In the last decade, the Swiss media landscape has been completely overturned. The man at work was a German, unsentimental and quite charming: Martin Kall. The CEO of Tamedia at the time boldly examined the portfolio with his "Kall Boys", sold unprofitable titles, bought others, bombed competitors out of business (such as Sacha Wigdorovits' free newspaper ".ch") and imposed rigorous austerity measures. At an exorbitant price, he secured air supremacy over Bern by taking over austria rcs data the Espace Media Group (2007) and acquired the Edipresse Groupe in French-speaking Switzerland (2011). The biggest problem remains: the balancing act between paid content (printed newspapers and Newsnet) and free content (20min.ch) is strategic nonsense.

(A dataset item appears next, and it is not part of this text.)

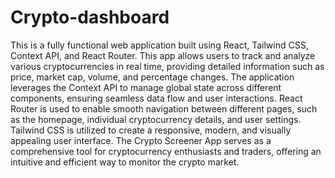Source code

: # Crypto-dashboard

This is a fully functional web application built using React, Tailwind CSS, Context API, and React Router. This app allows users to track and analyze various cryptocurrencies in real time, providing detailed information such as price, market cap, volume, and percentage changes. The application leverages the Context API to manage global state across different components, ensuring seamless data flow and user interactions. React Router is used to enable smooth navigation between different pages, such as the homepage, individual cryptocurrency details, and user settings. Tailwind CSS is utilized to create a responsive, modern, and visually appealing user interface. The Crypto Screener App serves as a comprehensive tool for cryptocurrency enthusiasts and traders, offering an intuitive and efficient way to monitor the crypto market.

After ploughing, the cultivation of the fields has now begun. On Wednesday afternoon, Tamedia announced in a whitewashed communiqué what will be grown in the future: millet - everywhere. From Winterthur to Interlaken, and from the "Landboten" to the "Berner Oberländer", all daily newspapers controlled by Tamedia will have the same thing from next year. The foreign, domestic, business, society/culture and sport sections will be merged.
There is millet porridge in bowls that are still different colors. This is not healthy for our democracy, especially in Bern with the "Bund" and the "Berner Zeitung." Press diversity is now a thing of the past, the large landowner has enormous media power, and the Competition Commission is watching.